Verboten! (1959), a World War II melodrama written, produced and directed by cult moviemaker Sam Fuller, bears the distinction of being the last movie to roll off the assembly line of the RKO studio.  Co-produced with Fuller’s own Globe Enterprises, the film was eventually distributed by Columbia Pictures because RKO had already closed up its tent before the movie’s release. It’s the story of Sgt. David Brent (James Best), who’s injured as he and two of his fellow riflemen (both of whom wind up killed) go after a German sniper in the German town of Rothbach.  Brent is pulled to safety by Helga Schiller (Susan Cummings), who nurses him back to health and hides him from the SS platoon in the process of retreating as the Americans are capturing the city.  David has fallen for his rescuer, and plans to marry her…an idea that doesn’t sit well with his commanding officer, because it’s against protocol for soldiers to fraternize with German women.  (You might even say it’s…verboten!)

David soldiers on (sorry) anyway and ties the knot with Helga, and instead of taking his bride to the U.S. (more red tape) elects to stay behind and work in the Food Office of the occupational government.  He’s able to use his muscle to secure employment for Helga’s younger brother Franz (Harold Daye) and a friend of hers from her old neighborhood, Bruno Eckhart (Tom Pittman).  Helga has confided in Bruno that she considers David “an American goldmine,” seeing him as a benefactor in better rations, shelter, etc. and ultimately her ticket out of Germany.

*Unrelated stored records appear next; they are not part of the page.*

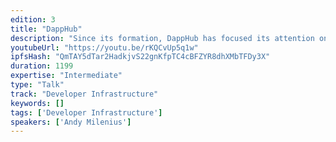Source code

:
 ```yaml
---
edition: 3
title: "DappHub"
description: "Since its formation, DappHub has focused its attention on making blockchain development an ergonomic and efficient experience. We built our reputation on this topic by first creating a popular Ethereum development tool called Dapple. In the last year, our research has begun to produce significant results. This talk will be about the different tools that DappHub has created to add usability to the Ethereum blockchain."
youtubeUrl: "https://youtu.be/rKQCvUp5q1w"
ipfsHash: "QmTAY5dTar2HadkjvS22gnKfpTC4cBFZYR8dhXMbTFDy3X"
duration: 1199
expertise: "Intermediate"
type: "Talk"
track: "Developer Infrastructure"
keywords: []
tags: ['Developer Infrastructure']
speakers: ['Andy Milenius']
---
```

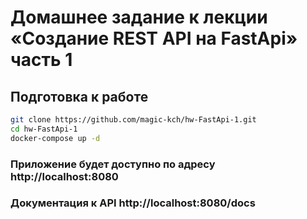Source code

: # Домашнее задание к лекции «Создание REST API на FastApi» часть 1

## Подготовка к работе

```bash
git clone https://github.com/magic-kch/hw-FastApi-1.git
cd hw-FastApi-1
docker-compose up -d
```

### Приложение будет доступно по адресу http://localhost:8080

### Документация к API http://localhost:8080/docs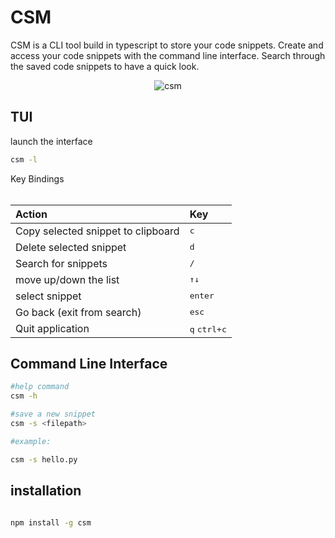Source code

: # CSM

CSM is a CLI tool build in typescript to store your code snippets. Create and access your code snippets with the
command line interface. Search through the saved code snippets to have a quick look.

<div align="center">

![csm](https://github.com/Aman-zishan/CSM/assets/55238388/b08503f7-087b-47ae-9cc5-6d4d75350a05)

</div>

## TUI

launch the interface

```bash
csm -l
```

<div>

<summary>Key Bindings</summary>

<br />

| Action | Key |
| :--- | :--- |
| Copy selected snippet to clipboard | <kbd>c</kbd> |
| Delete selected snippet | <kbd>d</kbd> |
| Search for snippets | <kbd>/</kbd> |
| move up/down the list | <kbd>↑↓</kbd> |
| select snippet | <kbd>enter</kbd> |
| Go back (exit from search) | <kbd>esc</kbd> |
| Quit application | <kbd>q</kbd> <kbd>ctrl+c</kbd> |

</div>


## Command Line Interface

```bash
#help command
csm -h

#save a new snippet
csm -s <filepath>

#example:

csm -s hello.py
```

## installation

```bash

npm install -g csm
```




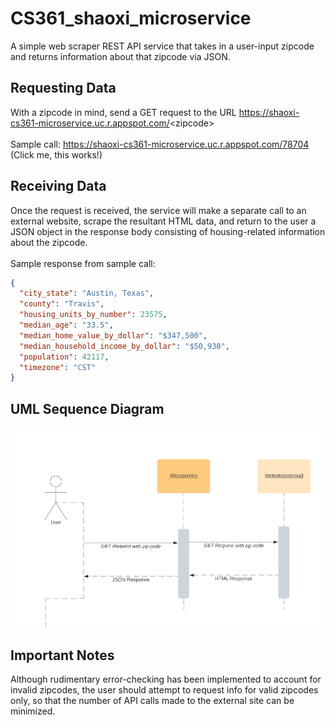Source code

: # CS361_shaoxi_microservice
A simple web scraper REST API service that takes in a user-input zipcode and returns information about that zipcode via JSON.
## Requesting Data
With a zipcode in mind, send a GET request to the URL https://shaoxi-cs361-microservice.uc.r.appspot.com/<zipcode\><br/><br/>
Sample call: https://shaoxi-cs361-microservice.uc.r.appspot.com/78704  (Click me, this works!)<br/>
## Receiving Data
Once the request is received, the service will make a separate call to an external website, scrape the resultant HTML data, and return to the user a JSON object in the response body consisting of housing-related information about the zipcode.<br/><br/>
Sample response from sample call:
```json
{
  "city_state": "Austin, Texas",
  "county": "Travis",
  "housing_units_by_number": 23575,
  "median_age": "33.5",
  "median_home_value_by_dollar": "$347,500",
  "median_household_income_by_dollar": "$50,930",
  "population": 42117,
  "timezone": "CST"
}
```
## UML Sequence Diagram
![UML sequence](https://github.com/XiuzhuShao/CS361_shaoxi_microservice/blob/master/microservice%20uml.png)
## Important Notes
Although rudimentary error-checking has been implemented to account for invalid zipcodes, the user should attempt to request info for valid zipcodes only, so that the number of API calls made to the external site can be minimized.
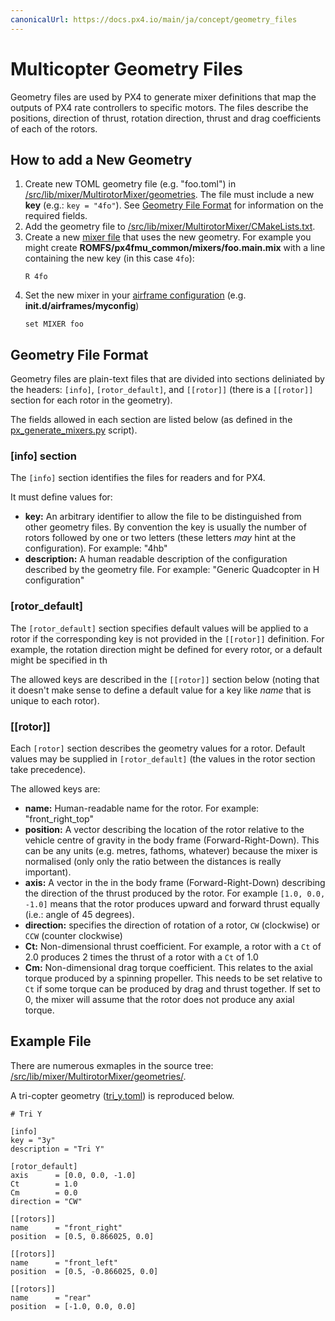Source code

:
 ```yaml
---
canonicalUrl: https://docs.px4.io/main/ja/concept/geometry_files
---
```


# Multicopter Geometry Files

Geometry files are used by PX4 to generate mixer definitions that map the outputs of PX4 rate controllers to specific motors. The files describe the positions, direction of thrust, rotation direction, thrust and drag coefficients of each of the rotors.

## How to add a New Geometry

1. Create new TOML geometry file (e.g. "foo.toml") in [/src/lib/mixer/MultirotorMixer/geometries](https://github.com/PX4/PX4-Autopilot/tree/master/src/lib/mixer/MultirotorMixer/geometries). The file must include a new **key** (e.g.: `key = "4fo"`). See [Geometry File Format](#geometry-file-format) for information on the required fields.
1. Add the geometry file to [/src/lib/mixer/MultirotorMixer/CMakeLists.txt](https://github.com/PX4/PX4-Autopilot/blob/master/src/lib/mixer/MultirotorMixer/CMakeLists.txt).
1. Create a new [mixer file](../concept/mixing.md) that uses the new geometry. For example you might create **ROMFS/px4fmu_common/mixers/foo.main.mix** with a line containing the new key (in this case `4fo`):
   ```
   R 4fo
   ```
1. Set the new mixer in your [airframe configuration](../dev_airframes/adding_a_new_frame.md#add-new-airframe-to-qgroundcontrol) (e.g. **init.d/airframes/myconfig**)
   ```
   set MIXER foo
   ```

## Geometry File Format

Geometry files are plain-text files that are divided into sections deliniated by the headers: `[info]`, `[rotor_default]`, and `[[rotor]]` (there is a `[[rotor]]` section for each rotor in the geometry).

The fields allowed in each section are listed below (as defined in the [px_generate_mixers.py](https://github.com/PX4/PX4-Autopilot/blob/master/src/lib/mixer/MultirotorMixer/geometries/tools/px_generate_mixers.py) script).


### [info] section

The `[info]` section identifies the files for readers and for PX4.

It must define values for:
- **key:** An arbitrary identifier to allow the file to be distinguished from other geometry files. By convention the key is usually the number of rotors followed by one or two letters (these letters _may_ hint at the configuration). For example: "4hb"
- **description:** A human readable description of the configuration described by the geometry file. For example: "Generic Quadcopter in H configuration"



### [rotor_default]

The `[rotor_default]` section specifies default values will be applied to a rotor if the corresponding key is not provided in the `[[rotor]]` definition. For example, the rotation direction might be defined for every rotor, or a default might be specified in th

The allowed keys are described in the `[[rotor]]` section below (noting that it doesn't make sense to define a default value for a key like *name* that is unique to each rotor).

### [[rotor]]

Each `[rotor]` section describes the geometry values for a rotor. Default values may be supplied in `[rotor_default]` (the values in the rotor section take precedence).

The allowed keys are:
- **name:** Human-readable name for the rotor. For example: "front_right_top"
- **position:** A vector describing the location of the rotor relative to the vehicle centre of gravity in the body frame (Forward-Right-Down). This can be any units (e.g. metres, fathoms, whatever) because the mixer is normalised (only only the ratio between the distances is really important).
- **axis:** A vector in the in the body frame (Forward-Right-Down) describing the direction of the thrust produced by the rotor. For example `[1.0, 0.0, -1.0]` means that the rotor produces upward and forward thrust equally (i.e.: angle of 45 degrees).
- **direction:** specifies the direction of rotation of a rotor, `CW` (clockwise) or `CCW` (counter clockwise)
- **Ct:** Non-dimensional thrust coefficient. For example, a rotor with a `Ct` of 2.0 produces 2 times the thrust of a rotor with a `Ct` of 1.0
- **Cm:** Non-dimensional drag torque coefficient. This relates to the axial torque produced by a spinning propeller. This needs to be set relative to `Ct` if some torque can be produced by drag and thrust together. If set to 0, the mixer will assume that the rotor does not produce any axial torque.


## Example File

There are numerous exmaples in the source tree: [/src/lib/mixer/MultirotorMixer/geometries/](https://github.com/PX4/PX4-Autopilot/blob/master/src/lib/mixer/MultirotorMixer/geometries/).

A tri-copter geometry ([tri_y.toml](https://github.com/PX4/PX4-Autopilot/blob/master/src/lib/mixer/MultirotorMixer/geometries/tri_y.toml)) is reproduced below.

```
# Tri Y

[info]
key = "3y"
description = "Tri Y"

[rotor_default]
axis      = [0.0, 0.0, -1.0]
Ct        = 1.0
Cm        = 0.0
direction = "CW"

[[rotors]]
name      = "front_right"
position  = [0.5, 0.866025, 0.0]

[[rotors]]
name      = "front_left"
position  = [0.5, -0.866025, 0.0]

[[rotors]]
name      = "rear"
position  = [-1.0, 0.0, 0.0]
```

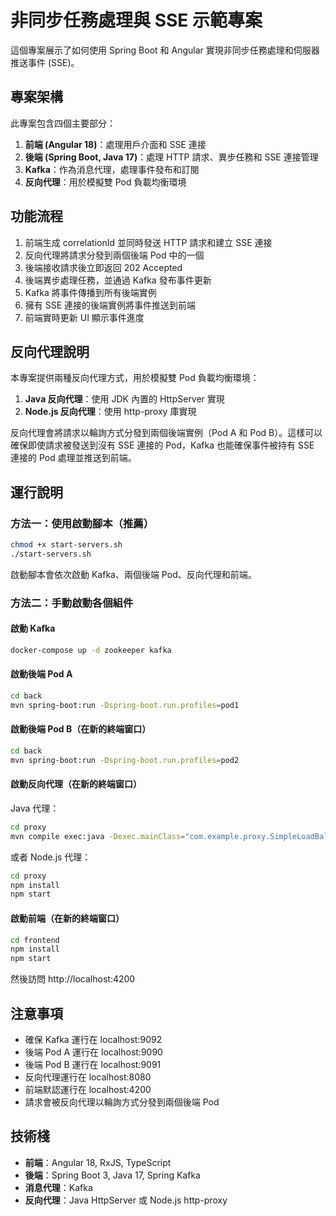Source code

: # 非同步任務處理與 SSE 示範專案

這個專案展示了如何使用 Spring Boot 和 Angular 實現非同步任務處理和伺服器推送事件 (SSE)。

## 專案架構

此專案包含四個主要部分：

1. **前端 (Angular 18)**：處理用戶介面和 SSE 連接
2. **後端 (Spring Boot, Java 17)**：處理 HTTP 請求、異步任務和 SSE 連接管理
3. **Kafka**：作為消息代理，處理事件發布和訂閱
4. **反向代理**：用於模擬雙 Pod 負載均衡環境

## 功能流程

1. 前端生成 correlationId 並同時發送 HTTP 請求和建立 SSE 連接
2. 反向代理將請求分發到兩個後端 Pod 中的一個
3. 後端接收請求後立即返回 202 Accepted
4. 後端異步處理任務，並通過 Kafka 發布事件更新
5. Kafka 將事件傳播到所有後端實例
6. 擁有 SSE 連接的後端實例將事件推送到前端
7. 前端實時更新 UI 顯示事件進度

## 反向代理說明

本專案提供兩種反向代理方式，用於模擬雙 Pod 負載均衡環境：

1. **Java 反向代理**：使用 JDK 內置的 HttpServer 實現
2. **Node.js 反向代理**：使用 http-proxy 庫實現

反向代理會將請求以輪詢方式分發到兩個後端實例（Pod A 和 Pod B）。這樣可以確保即使請求被發送到沒有 SSE 連接的 Pod，Kafka 也能確保事件被持有 SSE 連接的 Pod 處理並推送到前端。

## 運行說明

### 方法一：使用啟動腳本（推薦）

```bash
chmod +x start-servers.sh
./start-servers.sh
```

啟動腳本會依次啟動 Kafka、兩個後端 Pod、反向代理和前端。

### 方法二：手動啟動各個組件

#### 啟動 Kafka

```bash
docker-compose up -d zookeeper kafka
```

#### 啟動後端 Pod A

```bash
cd back
mvn spring-boot:run -Dspring-boot.run.profiles=pod1
```

#### 啟動後端 Pod B（在新的終端窗口）

```bash
cd back
mvn spring-boot:run -Dspring-boot.run.profiles=pod2
```

#### 啟動反向代理（在新的終端窗口）

Java 代理：

```bash
cd proxy
mvn compile exec:java -Dexec.mainClass="com.example.proxy.SimpleLoadBalancer"
```

或者 Node.js 代理：

```bash
cd proxy
npm install
npm start
```

#### 啟動前端（在新的終端窗口）

```bash
cd frontend
npm install
npm start
```

然後訪問 http://localhost:4200

## 注意事項

- 確保 Kafka 運行在 localhost:9092
- 後端 Pod A 運行在 localhost:9090
- 後端 Pod B 運行在 localhost:9091
- 反向代理運行在 localhost:8080
- 前端默認運行在 localhost:4200
- 請求會被反向代理以輪詢方式分發到兩個後端 Pod

## 技術棧

- **前端**：Angular 18, RxJS, TypeScript
- **後端**：Spring Boot 3, Java 17, Spring Kafka
- **消息代理**：Kafka
- **反向代理**：Java HttpServer 或 Node.js http-proxy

Unbeknownst to David, Bruno is a member of a group nicknamed “the Werwolves” – a secret Nazi organization with plans to resume control over Germany through sabotage and sowing dissension among the occupied.  Franz has also been recruited to join the group.  A popular Werwolf method of bringing about chaos is hijacking necessary food supplies, and it is after one such hijacking that a mob of civilians stage a protest outside the building where David works.  After a heated argument with their spokesman, David punches him out and is in turn pummeled senseless by the protesters.  He is then fired by the office for this stunt, and afterward learns about Helga’s “goldmine” crack from Bruno.  When David confronts Helga, she admits that she did feel that way at first…but that she does genuinely love him.  Angry, David storms out.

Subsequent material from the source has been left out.